WHAT THIS TASK INVOLVES. Output the data below exactly, without images.

DATA RECORDS.
_ _ _ _ _

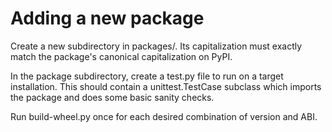 # Adding a new package

Create a new subdirectory in packages/. Its capitalization must exactly match the package's
canonical capitalization on PyPI.

In the package subdirectory, create a test.py file to run on a target installation. This should
contain a unittest.TestCase subclass which imports the package and does some basic sanity checks.

Run build-wheel.py once for each desired combination of version and ABI.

_ _ _ _ _

RESPONSE AREA.
 # Adding a new package

Create a new subdirectory in packages/. Its capitalization must exactly match the package's
canonical capitalization on PyPI.

In the package subdirectory, create a test.py file to run on a target installation. This should
contain a unittest.TestCase subclass which imports the package and does some basic sanity checks.

Run build-wheel.py once for each desired combination of version and ABI.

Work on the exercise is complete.